The ambiguity surrounding the notion of investment
The definition of investment takes on a crucial role in the context of ISDS, determining whether tribunals have jurisdiction over a claim. As a new qualifying criterion, sustainable development may limit both the jurisdiction of ICSID and the scope of application of IIAs.
Despite the pivotal role that the definition of investment plays, there is no uniformity across BITs and the ICSID Convention. Traditionally, the definition of investment in BITs was non-exhaustive and asset based. For example, the German model BIT definition rests on a broad range of assets with an illustrative list of examples. Those definitions did not specify any qualitative criteria for investment, providing significant leeway for tribunals to determine the scope of investment. For its part, the ICSID Convention does not provide a definition of investment, but, in Article 25, merely limits ICSID’s jurisdiction to disputes arising “directly out of an investment.” In the absence of clear guidance with respect to the definition of investment in the Convention, tribunals have adopted two divergent approaches. The first approach assumes that the deliberate absence of the definition of investment was a strategic decision on the part of drafters, authorizing the parties when negotiating a BIT to decide on relevant criteria themselves. The second approach theorizes that the lacuna created by drafters is an unintended omission that must be rectified with reference to an autonomous definition of investment completely separate from the underlying treaties or the instrument of consent. This article argues that neither approach promotes the accommodation of sustainable development as a qualifying characteristic of investment.
Conceptualist approach versus consensual approach: A tale of two diverging positions
The consensual approach
This approach considers consent to be the bedrock of the ICSID Convention, prompting some tribunals to draw references from the underlying treaty when interpreting the notion of investment and requires that tribunals consider the intention of the contracting parties when determining what qualifies as an investment.

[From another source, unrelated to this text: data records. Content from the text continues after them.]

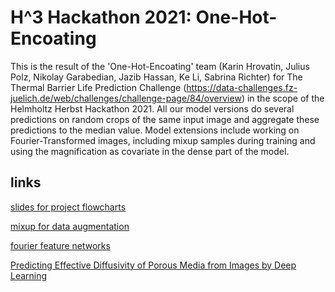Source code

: # H^3 Hackathon 2021: One-Hot-Encoating

This is the result of the 'One-Hot-Encoating' team (Karin Hrovatin, Julius Polz, Nikolay Garabedian, Jazib Hassan, Ke Li, Sabrina Richter) for The Thermal Barrier Life Prediction Challenge (https://data-challenges.fz-juelich.de/web/challenges/challenge-page/84/overview) in the scope of the Helmholtz Herbst Hackathon 2021. All our model versions do several predictions on random crops of the same input image and aggregate these predictions to the median value. Model extensions include working on Fourier-Transformed images, including mixup samples during training and using the magnification as covariate in the dense part of the model.

## links
[slides for project flowcharts](https://docs.google.com/presentation/d/1TUbPHSYw5zZWDONORb0P053ieW91_Pb8aI3VtWpJl-s/edit?usp=sharing)

[mixup for data augmentation](https://arxiv.org/abs/1710.09412)

[fourier feature networks](https://colab.research.google.com/github/tancik/fourier-feature-networks/blob/master/Demo.ipynb#scrollTo=OcJUfBV0dCww)

[Predicting Effective Diffusivity of Porous Media from Images by Deep Learning](https://www.nature.com/articles/s41598-019-56309-x#Sec2)
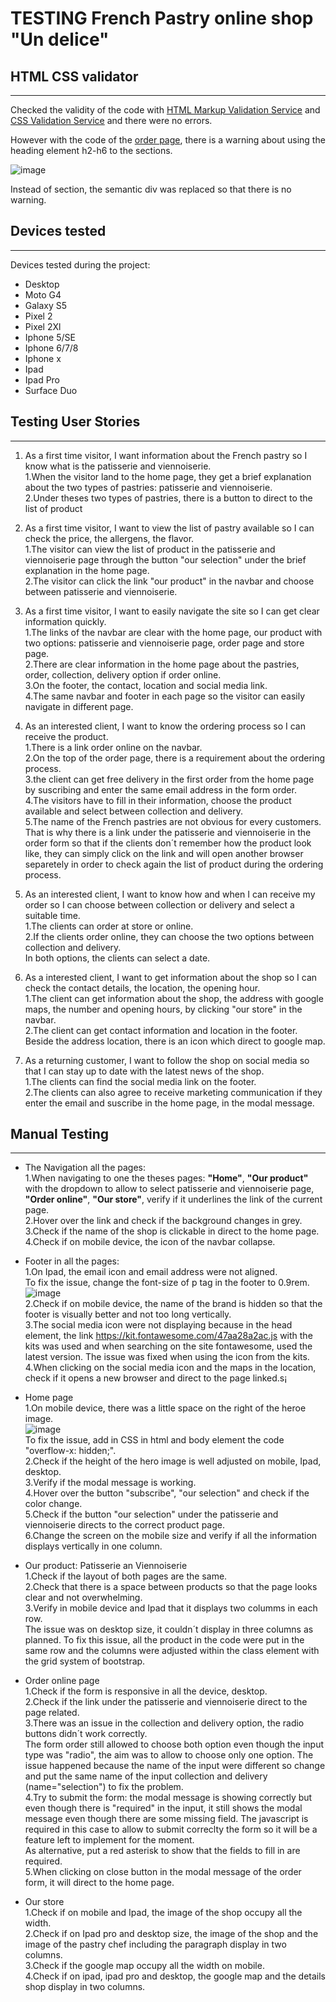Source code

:# TESTING French Pastry online shop "Un delice"

## HTML CSS validator
---
Checked the validity of the code with [HTML Markup Validation Service](https://validator.w3.org/) and [CSS Validation Service](https://jigsaw.w3.org/css-validator/) and there were no errors.

However with the code of the [order page](https://github.com/yuyu78/pastry-online-shop/blob/master/order.html), there is a warning about using the heading element h2-h6 to the sections.

![image](https://user-images.githubusercontent.com/76018052/111849799-c7d36700-890e-11eb-9b75-91531d19eac5.png)

Instead of section, the semantic div was replaced so that there is no warning.

## Devices tested
---
Devices tested during the project: 
* Desktop
* Moto G4 
* Galaxy S5
* Pixel 2
* Pixel 2Xl
* Iphone 5/SE 
* Iphone 6/7/8
* Iphone x
* Ipad 
* Ipad Pro
* Surface Duo

## Testing User Stories
---
1. As a first time visitor, I want information about the French pastry so I know what is the patisserie and viennoiserie.      
1.When the visitor land to the home page, they get a brief explanation about the two types of pastries: patisserie and viennoiserie.  
2.Under theses two types of pastries, there is a button to direct to the list of product 

2. As a first time visitor, I want to view the list of pastry available so I can check the price, the allergens, the flavor.     
1.The visitor can view the list of product in the patisserie and viennoiserie page through the button "our selection" under the brief explanation in the home page.  
2.The visitor can click the link "our product" in the navbar and choose between patisserie and viennoiserie.

3. As a first time visitor, I want to easily navigate the site so I can get clear information quickly.   
1.The links of the navbar are clear with the home page, our product with two options: patisserie and viennoiserie page, order page and store page.  
2.There are clear information in the home page about the pastries, order, collection, delivery option if order online.  
3.On the footer, the contact, location and social media link.   
4.The same navbar and footer in each page so the visitor can easily navigate in different page.

4. As an interested client, I want to know the ordering process so I can receive the product.  
1.There is a link order online on the navbar.  
2.On the top of the order page, there is a requirement about the ordering process.  
3.the client can get free delivery in the first order from the home page by suscribing and enter the same email address in the form order.  
4.The visitors have to fill in their information, choose the product available and select between collection and delivery.  
5.The name of the French pastries are not obvious for every customers.   
That is why there is a link under the patisserie and viennoiserie in the order form so that if the clients don´t remember how the product look like, they can simply click on the link and will open another browser separetely in order to check again the list of product during the ordering process.

5. As an interested client, I want to know how and when I can receive my order so I can choose between collection or delivery and select a suitable time.    
1.The clients can order at store or online.  
2.If the clients order online, they can choose the two options between collection and delivery.  
In both options, the clients can select a date.

6. As a interested client, I want to get information about the shop so I can check the contact details, the location, the opening hour.    
1.The client can get information about the shop, the address with google maps, the number and opening hours, by clicking "our store" in the navbar.  
2.The client can get contact information and location in the footer. Beside the address location, there is an icon which direct to google map.

7. As a returning customer, I want to follow the shop on social media so that I can stay up to date with the latest news of the shop.  
1.The clients can find the social media link on the footer.  
2.The clients can also agree to receive marketing communication if they enter the email and suscribe in the home page, in the modal message.

## Manual Testing
---

* The Navigation all the pages:  
1.When navigating to one the theses pages: **"Home"**, **"Our product"** with the dropdown to allow to select patisserie and viennoiserie page, **"Order online"**, **"Our store"**, verify if it underlines the link of the current page.  
2.Hover over the link and check if the background changes in grey.  
3.Check if the name of the shop is clickable in direct to the home page.  
4.Check if on mobile device, the icon of the navbar collapse.

* Footer in all the pages:  
1.On Ipad, the email icon and email address were not aligned.  
To fix the issue, change the font-size of p tag in the footer to 0.9rem.  
![image](https://user-images.githubusercontent.com/76018052/111865126-80c49080-8965-11eb-94d6-87562aee5088.png)  
2.Check if on mobile device, the name of the brand is hidden so that the footer is visually better and not too long vertically.  
3.The social media icon were not displaying because in the head element, the link https://kit.fontawesome.com/47aa28a2ac.js with the kits was used and when searching on the site fontawesome, used the latest version. 
The issue was fixed when using the icon from the kits.  
4.When clicking on the social media icon and the maps in the location, check if it opens a new browser and direct to the page linked.s¡

* Home page  
1.On mobile device, there was a little space on the right of the heroe image.  
![image](https://user-images.githubusercontent.com/76018052/111877739-edab4b00-89a4-11eb-8ccf-83c3633de0d5.png)  
To fix the issue, add in CSS in html and body element the code "overflow-x: hidden;".  
2.Check if the height of the hero image is well adjusted on mobile, Ipad, desktop.  
3.Verify if the modal message is working.  
4.Hover over the button "subscribe", "our selection" and check if the color change.  
5.Check if the button "our selection" under  the patisserie and viennoiserie directs to the correct product page.  
6.Change the screen on the mobile size and verify if all the information displays vertically in one column.  

* Our product: Patisserie an Viennoiserie  
1.Check if the layout of both pages are the same.  
2.Check that there is a space between products so that the page looks clear and not overwhelming.    
3.Verify in mobile device and Ipad that it displays two columms in each row.  
The issue was on desktop size, it couldn´t display in three columns as planned. To fix this issue, all the product in the code were put in the same row and the columns were adjusted within the class element with the grid system of bootstrap.

* Order online page  
1.Check if the form is responsive in all the device, desktop.  
2.Check if the link under the patisserie and viennoiserie direct to the page related.  
3.There was an issue in the collection and delivery option, the radio buttons didn´t work correctly.  
The form order still allowed to choose both option even though the input type was "radio", the aim was to allow to choose only one option. The issue happened because the name of the input were different so change and put the same name of the input collection and delivery (name="selection") to fix the problem.  
4.Try to submit the form: the modal message is showing correctly but even though there is "required" in the input, it still shows the modal message even though there are some missing field. The javascript is required in this case to allow to submit correclty the form so it will be a feature left to implement for the moment.  
As alternative, put a red asterisk to show that the fields to fill in are required.  
5.When clicking on close button in the modal message of the order form, it will direct to the home page. 

* Our store  
1.Check if on mobile and Ipad, the image of the shop occupy all the width.   
2.Check if on Ipad pro and desktop size, the image of the shop and the image of the pastry chef including the paragraph display in two columns.  
3.Check if the google map occupy all the width on mobile.  
4.Check if on ipad, ipad pro and desktop, the google map and the details shop display in two columns.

It is important to note that this approach provides a robust foundation for the full realization of the concept of sustainable development, as the parties enjoy wide discretion to determine what counts as an investment in their treaties.
However, this approach has failed to garner the endorsement necessary by tribunals. Opponents of this approach considered that the overreliance on Article 25 would give rise to the tide of inconsistency across ICSID jurisprudence. Leading commentators also remarked that the flexibility allowed by this approach would eventually lead to a piecemeal and inconsistent approach.
The conceptual approach
Growing resistance toward the consensual approach led to the emergence of another school of thought that treats the definition of investment as inalterable by contracts or treaties. This approach is exemplified in Salini et al. v. Morocco, which laid out a four-prong test identifying the intrinsic characteristics of an “investment.” The Salini test proposes the following features as the main constitutive elements of investment:
According to subsequent tribunals, the absence of any of the above criteria would lead to the lack of jurisdiction of the tribunal.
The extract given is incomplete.